Segment Open
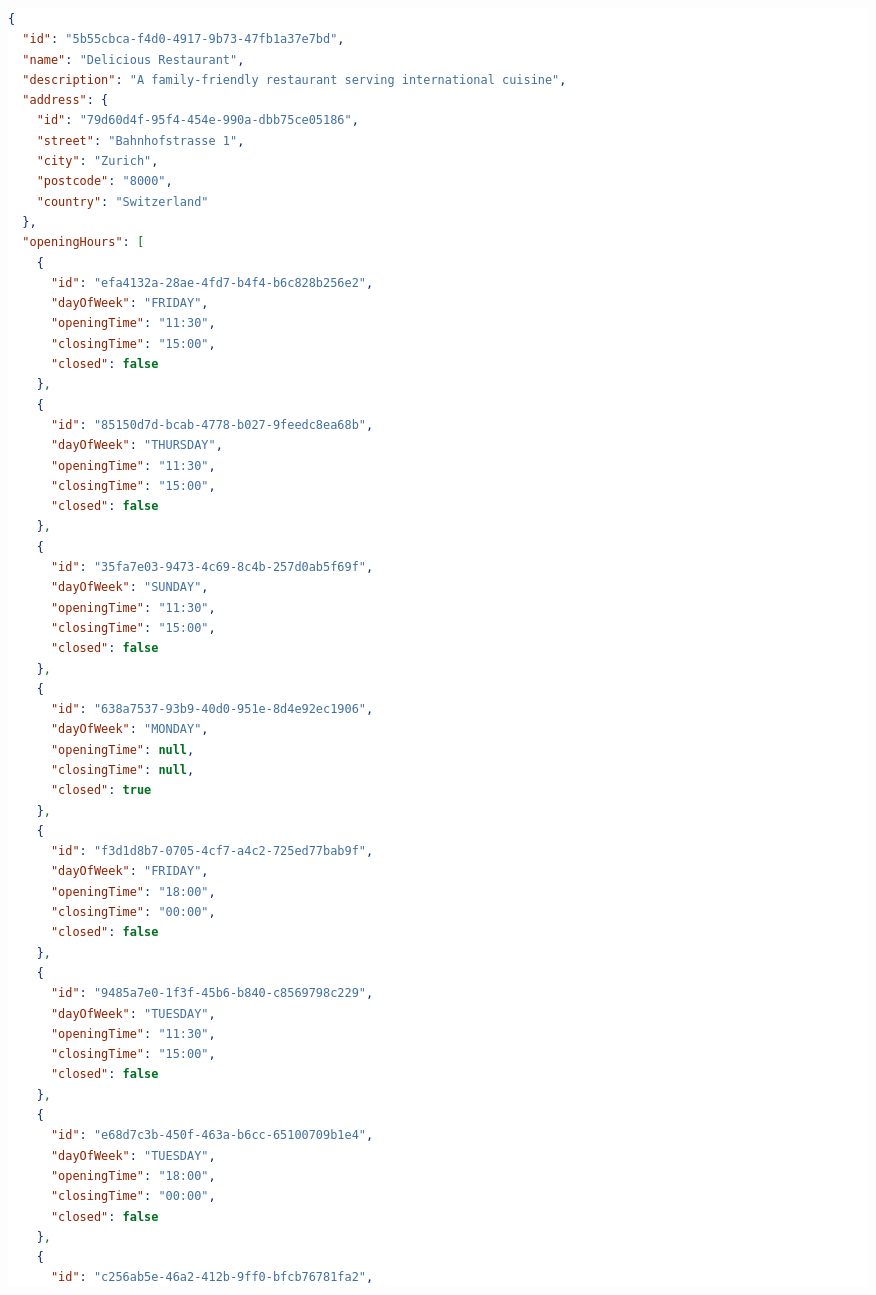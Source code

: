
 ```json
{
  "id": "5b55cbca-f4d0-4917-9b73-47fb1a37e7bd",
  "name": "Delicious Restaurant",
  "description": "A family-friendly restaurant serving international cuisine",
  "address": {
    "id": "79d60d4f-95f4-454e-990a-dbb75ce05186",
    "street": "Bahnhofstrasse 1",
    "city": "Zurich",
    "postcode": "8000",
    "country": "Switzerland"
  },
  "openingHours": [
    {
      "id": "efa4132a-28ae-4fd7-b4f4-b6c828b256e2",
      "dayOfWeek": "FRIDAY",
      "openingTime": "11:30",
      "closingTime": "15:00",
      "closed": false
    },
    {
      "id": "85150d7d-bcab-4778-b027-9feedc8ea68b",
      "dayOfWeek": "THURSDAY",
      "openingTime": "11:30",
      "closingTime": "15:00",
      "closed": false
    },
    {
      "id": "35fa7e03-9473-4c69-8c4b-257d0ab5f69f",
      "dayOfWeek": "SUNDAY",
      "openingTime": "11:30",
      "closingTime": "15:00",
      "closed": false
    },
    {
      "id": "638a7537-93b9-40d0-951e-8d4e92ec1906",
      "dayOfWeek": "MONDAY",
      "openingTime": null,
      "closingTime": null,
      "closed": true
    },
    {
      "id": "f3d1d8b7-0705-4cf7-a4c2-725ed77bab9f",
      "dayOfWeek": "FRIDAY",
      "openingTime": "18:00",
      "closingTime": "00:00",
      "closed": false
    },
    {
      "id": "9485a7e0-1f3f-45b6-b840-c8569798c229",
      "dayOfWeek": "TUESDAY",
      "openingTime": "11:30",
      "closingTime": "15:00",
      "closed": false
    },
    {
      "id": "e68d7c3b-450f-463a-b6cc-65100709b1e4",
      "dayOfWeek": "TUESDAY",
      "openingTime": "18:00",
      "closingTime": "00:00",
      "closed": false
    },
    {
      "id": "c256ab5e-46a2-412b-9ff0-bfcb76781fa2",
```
Segment Closed
■ **Task prompt**
Please retype every entry above exactly, leaving out any picture.

■ **Written response**
Source code

:
 ```json
{
  "id": "5b55cbca-f4d0-4917-9b73-47fb1a37e7bd",
  "name": "Delicious Restaurant",
  "description": "A family-friendly restaurant serving international cuisine",
  "address": {
    "id": "79d60d4f-95f4-454e-990a-dbb75ce05186",
    "street": "Bahnhofstrasse 1",
    "city": "Zurich",
    "postcode": "8000",
    "country": "Switzerland"
  },
  "openingHours": [
    {
      "id": "efa4132a-28ae-4fd7-b4f4-b6c828b256e2",
      "dayOfWeek": "FRIDAY",
      "openingTime": "11:30",
      "closingTime": "15:00",
      "closed": false
    },
    {
      "id": "85150d7d-bcab-4778-b027-9feedc8ea68b",
      "dayOfWeek": "THURSDAY",
      "openingTime": "11:30",
      "closingTime": "15:00",
      "closed": false
    },
    {
      "id": "35fa7e03-9473-4c69-8c4b-257d0ab5f69f",
      "dayOfWeek": "SUNDAY",
      "openingTime": "11:30",
      "closingTime": "15:00",
      "closed": false
    },
    {
      "id": "638a7537-93b9-40d0-951e-8d4e92ec1906",
      "dayOfWeek": "MONDAY",
      "openingTime": null,
      "closingTime": null,
      "closed": true
    },
    {
      "id": "f3d1d8b7-0705-4cf7-a4c2-725ed77bab9f",
      "dayOfWeek": "FRIDAY",
      "openingTime": "18:00",
      "closingTime": "00:00",
      "closed": false
    },
    {
      "id": "9485a7e0-1f3f-45b6-b840-c8569798c229",
      "dayOfWeek": "TUESDAY",
      "openingTime": "11:30",
      "closingTime": "15:00",
      "closed": false
    },
    {
      "id": "e68d7c3b-450f-463a-b6cc-65100709b1e4",
      "dayOfWeek": "TUESDAY",
      "openingTime": "18:00",
      "closingTime": "00:00",
      "closed": false
    },
    {
      "id": "c256ab5e-46a2-412b-9ff0-bfcb76781fa2",
```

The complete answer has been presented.